Building Self-Discipline

Building Self-Discipline

Self discipline is a trait everyone should have in their life. Whether it’s related to health, business, diet or fitness self control is what will get consistent results.
No one is born disciplined. It is a behavior we can learn, develop and use for success in any area of our lives. And as any other skill or behavior we can develop it but we can also lose it if we don’t practice it. I tell you this from personal experience.


Why is it good to be self disciplined:


1. Makes it easier to create and follow a plan. If you want to take up running 5 days a week, at 6 am it will be a lot easier to follow through if you have already practiced self discipline.


2. When you are disciplined you are in control of your world and life and you can make more rational decisions without feeling stressed or upset.


3. Self disciplined people get the results they are looking for. As my mentor Amanda Watts would say, consistency is key. When you are self disciplined you are consistent with your work, your training and your goals every day, week and month. You get where you want to get and let nothing get in your way.


4. Self discipline is training or control of oneself and one’s conduct for personal growth. It’s one of the 20% skills that contribute to 80% of results when applied to the right habits or areas of our lives.


5. Daily chores will be less stressful and frustrating. Everything will become easier.




Here are some easy ways you can start to discipline yourself before you go for bigger, more relevant goals in your life:

1. Make a schedule for the first hour after you wake up.
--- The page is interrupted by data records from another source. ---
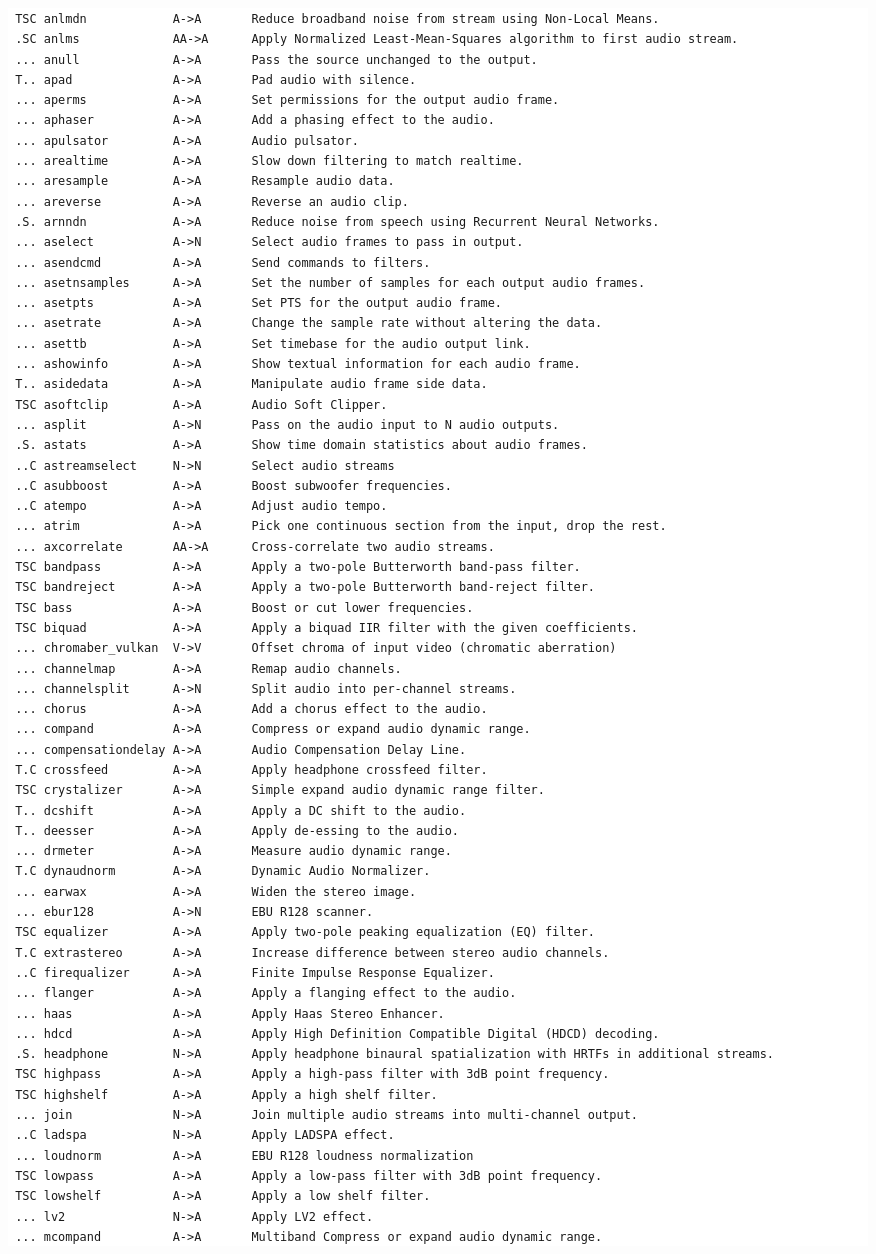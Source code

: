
```
 TSC anlmdn            A->A       Reduce broadband noise from stream using Non-Local Means.
 .SC anlms             AA->A      Apply Normalized Least-Mean-Squares algorithm to first audio stream.
 ... anull             A->A       Pass the source unchanged to the output.
 T.. apad              A->A       Pad audio with silence.
 ... aperms            A->A       Set permissions for the output audio frame.
 ... aphaser           A->A       Add a phasing effect to the audio.
 ... apulsator         A->A       Audio pulsator.
 ... arealtime         A->A       Slow down filtering to match realtime.
 ... aresample         A->A       Resample audio data.
 ... areverse          A->A       Reverse an audio clip.
 .S. arnndn            A->A       Reduce noise from speech using Recurrent Neural Networks.
 ... aselect           A->N       Select audio frames to pass in output.
 ... asendcmd          A->A       Send commands to filters.
 ... asetnsamples      A->A       Set the number of samples for each output audio frames.
 ... asetpts           A->A       Set PTS for the output audio frame.
 ... asetrate          A->A       Change the sample rate without altering the data.
 ... asettb            A->A       Set timebase for the audio output link.
 ... ashowinfo         A->A       Show textual information for each audio frame.
 T.. asidedata         A->A       Manipulate audio frame side data.
 TSC asoftclip         A->A       Audio Soft Clipper.
 ... asplit            A->N       Pass on the audio input to N audio outputs.
 .S. astats            A->A       Show time domain statistics about audio frames.
 ..C astreamselect     N->N       Select audio streams
 ..C asubboost         A->A       Boost subwoofer frequencies.
 ..C atempo            A->A       Adjust audio tempo.
 ... atrim             A->A       Pick one continuous section from the input, drop the rest.
 ... axcorrelate       AA->A      Cross-correlate two audio streams.
 TSC bandpass          A->A       Apply a two-pole Butterworth band-pass filter.
 TSC bandreject        A->A       Apply a two-pole Butterworth band-reject filter.
 TSC bass              A->A       Boost or cut lower frequencies.
 TSC biquad            A->A       Apply a biquad IIR filter with the given coefficients.
 ... chromaber_vulkan  V->V       Offset chroma of input video (chromatic aberration)
 ... channelmap        A->A       Remap audio channels.
 ... channelsplit      A->N       Split audio into per-channel streams.
 ... chorus            A->A       Add a chorus effect to the audio.
 ... compand           A->A       Compress or expand audio dynamic range.
 ... compensationdelay A->A       Audio Compensation Delay Line.
 T.C crossfeed         A->A       Apply headphone crossfeed filter.
 TSC crystalizer       A->A       Simple expand audio dynamic range filter.
 T.. dcshift           A->A       Apply a DC shift to the audio.
 T.. deesser           A->A       Apply de-essing to the audio.
 ... drmeter           A->A       Measure audio dynamic range.
 T.C dynaudnorm        A->A       Dynamic Audio Normalizer.
 ... earwax            A->A       Widen the stereo image.
 ... ebur128           A->N       EBU R128 scanner.
 TSC equalizer         A->A       Apply two-pole peaking equalization (EQ) filter.
 T.C extrastereo       A->A       Increase difference between stereo audio channels.
 ..C firequalizer      A->A       Finite Impulse Response Equalizer.
 ... flanger           A->A       Apply a flanging effect to the audio.
 ... haas              A->A       Apply Haas Stereo Enhancer.
 ... hdcd              A->A       Apply High Definition Compatible Digital (HDCD) decoding.
 .S. headphone         N->A       Apply headphone binaural spatialization with HRTFs in additional streams.
 TSC highpass          A->A       Apply a high-pass filter with 3dB point frequency.
 TSC highshelf         A->A       Apply a high shelf filter.
 ... join              N->A       Join multiple audio streams into multi-channel output.
 ..C ladspa            N->A       Apply LADSPA effect.
 ... loudnorm          A->A       EBU R128 loudness normalization
 TSC lowpass           A->A       Apply a low-pass filter with 3dB point frequency.
 TSC lowshelf          A->A       Apply a low shelf filter.
 ... lv2               N->A       Apply LV2 effect.
 ... mcompand          A->A       Multiband Compress or expand audio dynamic range.
```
For example mine is 20 min practicing Qigong or another type of exercise, 20 min working on my to do list and 20 min reading, listening to TED talks or inspirational videos to get my mind ready for the day.
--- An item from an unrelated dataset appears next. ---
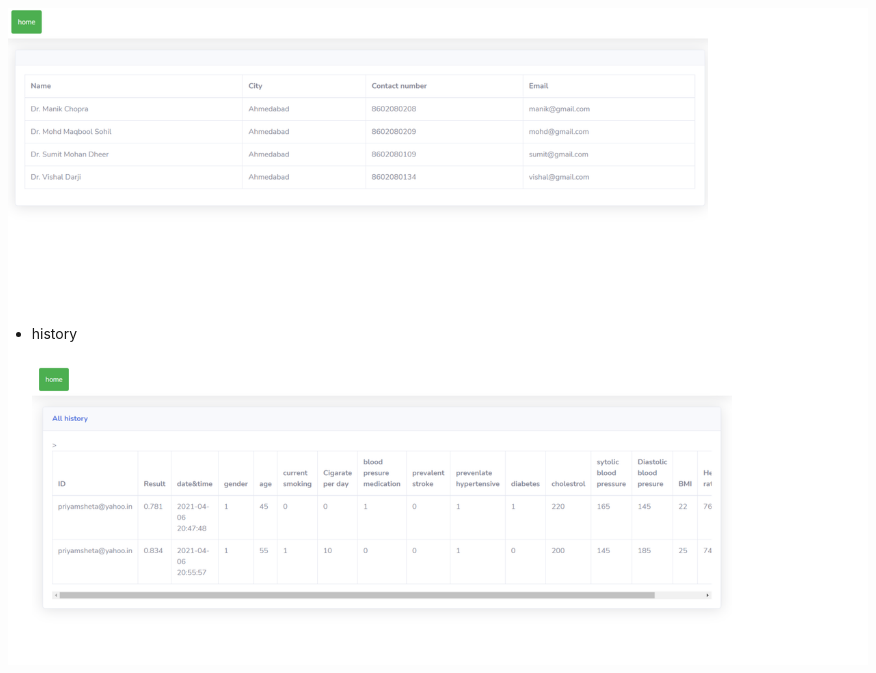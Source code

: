  <img width=700px src="web/static/images/doctor.png" /><br><br>
- history<br><br>
 <img width=700px src="web/static/images/history.png" /><br><br>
2. Wake up at the same time every morning. Not 5 min earlier or later and no snooze button. Put your alarm clock, or phone, far away from your bed or in a another room to make you get out of bed to turn it off. Just make sure wherever you leave it you can hear it.


3. Plan a to do list, decide how much time you will spend on each task and do them. Turn off any phones, laptops, email, facebook etc if you don’t need them to avoid getting distracted. You don’t have to start with 1hour per task if that’s difficult to keep up with. Instead start small, 15 min for example, and slowly build up.
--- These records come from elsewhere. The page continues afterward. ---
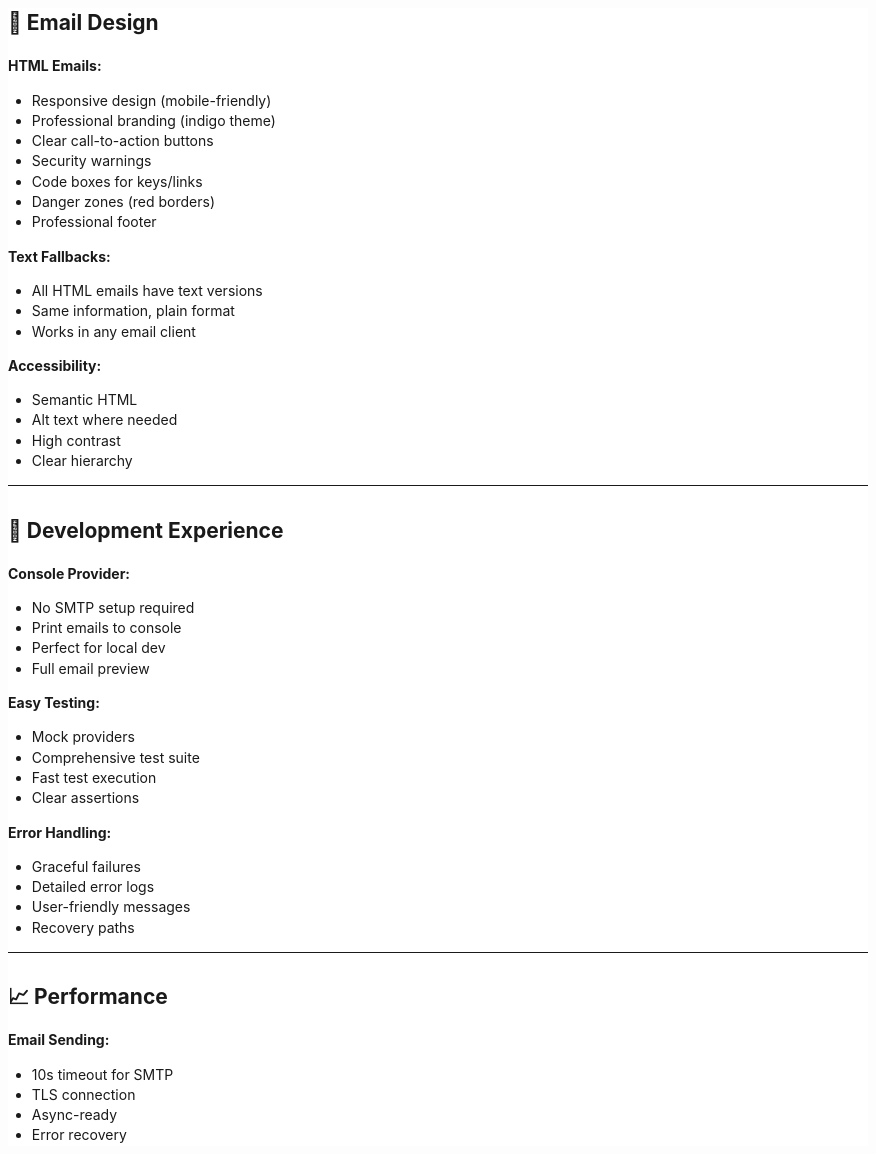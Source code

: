 
## 📧 Email Design

**HTML Emails:**
- Responsive design (mobile-friendly)
- Professional branding (indigo theme)
- Clear call-to-action buttons
- Security warnings
- Code boxes for keys/links
- Danger zones (red borders)
- Professional footer

**Text Fallbacks:**
- All HTML emails have text versions
- Same information, plain format
- Works in any email client

**Accessibility:**
- Semantic HTML
- Alt text where needed
- High contrast
- Clear hierarchy

---

## 🚀 Development Experience

**Console Provider:**
- No SMTP setup required
- Print emails to console
- Perfect for local dev
- Full email preview

**Easy Testing:**
- Mock providers
- Comprehensive test suite
- Fast test execution
- Clear assertions

**Error Handling:**
- Graceful failures
- Detailed error logs
- User-friendly messages
- Recovery paths

---

## 📈 Performance

**Email Sending:**
- 10s timeout for SMTP
- TLS connection
- Async-ready
- Error recovery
4. To build discipline I ask my clients to do food diaries. Besides the fact that we look at their nutritional habits we also build self discipline which helps us later in the program and helps them later to keep going without me


5. And the cherry on top…..sign out of your facebook, email, twitter, linkedin accounts etc and only check them 3 times a day for 1hour maximum. That is if your work does not involve working on social media, even so you can sign off for a few hours a day.
As usual if you have any questions write me and I will answer.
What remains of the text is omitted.